Additionally, many campuses are bastions of economic inequality. American higher education has become a caste system for faculty, in which the lucky few enjoy permanent, tenured jobs while three-quarters are untenured and more than half, on average, are “adjuncts”—temporary teachers paid, barely, on a per-class basis. The result can be catastrophic for both faculty and their students. The U.S. News ranking does account for the proportion of faculty who are full-time, but only as 1 percent of the overall measure, and in a way that can exclude adjuncts’ low pay from the faculty salary calculation, too. And for students, the skyrocketing cost of higher education has made earning a degree a struggle for all but the wealthiest families.
COVID-19 won’t last forever, or so we hope. Even if the virus persists as a long-term human affliction, there is confidence that treatments, vaccines, and other methods will help manage it. The “novel” coronavirus will cease to be so novel, and its immediate impact on daily life will abate.

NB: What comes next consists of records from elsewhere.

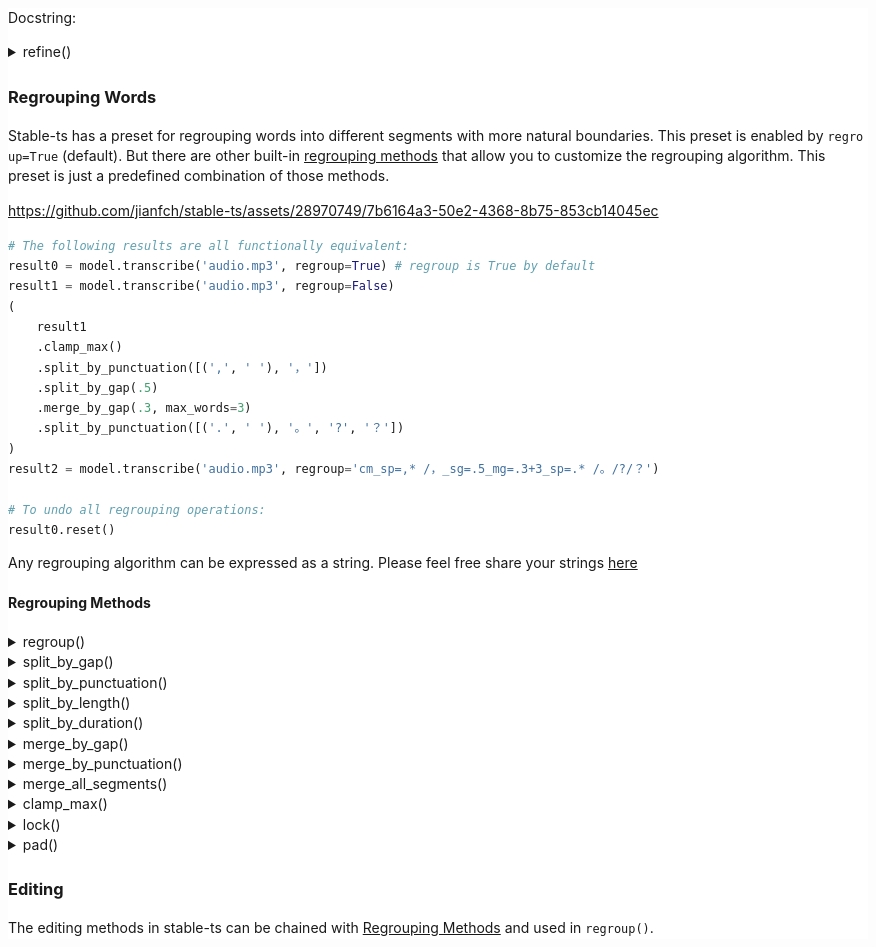 Docstring:
<details><summary>refine()</summary></details>


### Regrouping Words
Stable-ts has a preset for regrouping words into different segments with more natural boundaries. 
This preset is enabled by `regroup=True` (default). 
But there are other built-in [regrouping methods](#regrouping-methods) that allow you to customize the regrouping algorithm. 
This preset is just a predefined combination of those methods.

https://github.com/jianfch/stable-ts/assets/28970749/7b6164a3-50e2-4368-8b75-853cb14045ec

```python
# The following results are all functionally equivalent:
result0 = model.transcribe('audio.mp3', regroup=True) # regroup is True by default
result1 = model.transcribe('audio.mp3', regroup=False)
(
    result1
    .clamp_max()
    .split_by_punctuation([(',', ' '), '，'])
    .split_by_gap(.5)
    .merge_by_gap(.3, max_words=3)
    .split_by_punctuation([('.', ' '), '。', '?', '？'])
)
result2 = model.transcribe('audio.mp3', regroup='cm_sp=,* /，_sg=.5_mg=.3+3_sp=.* /。/?/？')

# To undo all regrouping operations:
result0.reset()
```
Any regrouping algorithm can be expressed as a string. Please feel free share your strings [here](https://github.com/jianfch/stable-ts/discussions/162)
#### Regrouping Methods
<details><summary>regroup()</summary></details>

<details><summary>split_by_gap()</summary></details>

<details><summary>split_by_punctuation()</summary></details>

<details><summary>split_by_length()</summary></details>

<details><summary>split_by_duration()</summary></details>

<details><summary>merge_by_gap()</summary></details>

<details><summary>merge_by_punctuation()</summary></details>

<details><summary>merge_all_segments()</summary></details>

<details><summary>clamp_max()</summary></details>

<details><summary>lock()</summary></details>

<details><summary>pad()</summary></details>

### Editing
The editing methods in stable-ts can be chained with [Regrouping Methods](#regrouping-methods) and used in `regroup()`.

But colleges and universities will still have to address a variety of threats and injustices, and should be held accountable for how they choose to do so.

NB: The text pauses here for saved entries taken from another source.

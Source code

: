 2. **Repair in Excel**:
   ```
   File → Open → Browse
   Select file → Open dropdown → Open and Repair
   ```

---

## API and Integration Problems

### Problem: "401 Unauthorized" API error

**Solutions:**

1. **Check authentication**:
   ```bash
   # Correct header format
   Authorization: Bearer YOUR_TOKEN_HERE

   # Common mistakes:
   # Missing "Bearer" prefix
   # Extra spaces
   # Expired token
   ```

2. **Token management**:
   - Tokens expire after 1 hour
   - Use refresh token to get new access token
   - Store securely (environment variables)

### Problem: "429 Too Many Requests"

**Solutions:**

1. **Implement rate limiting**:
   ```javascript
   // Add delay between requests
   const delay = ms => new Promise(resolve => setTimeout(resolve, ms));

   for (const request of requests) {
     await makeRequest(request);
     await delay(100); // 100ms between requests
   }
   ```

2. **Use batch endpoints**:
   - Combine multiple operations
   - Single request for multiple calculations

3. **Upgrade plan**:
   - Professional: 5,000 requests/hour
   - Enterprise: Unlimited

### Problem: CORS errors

Read: What if colleges don’t reopen until 2021?
College rankings are bad. They fan the flames of economic inequality, reinforce a Matthew effect in educational opportunity, and degrade the civic function of higher education. It is never possible to capture evanescent properties like educational quality, let alone equity, with metrics shoehorned into statistical models. In 2005, Washington Monthly launched its own rankings, seeking to evaluate universities based on their contribution to the public good. It is not as influential as the U.S. News ranking, and it still tries to boil racial, economic, and medical justice down to a “score.” But if colleges must be scored, then let us judge them based on the justice they produce, not just the wealth they accrue. That would motivate their leaders to make real progress, and not just to pay lip service to these goals so the fundraising and test-score boosting can continue.
The obsession of many college leaders with preserving or improving campus metrics, rather than human lives, is a disgrace. The coronavirus offers these leaders an opportunity to demonstrate an actual commitment to social welfare and justice. That will be a difficult change for college presidents, provosts, deans, and other executives. They will have to redirect resources and revise goals. They will have to fight new battles with trustees, boards, and chancellors. They will have to stick their necks out; some might risk getting fired. But that’s what leaders are paid to do.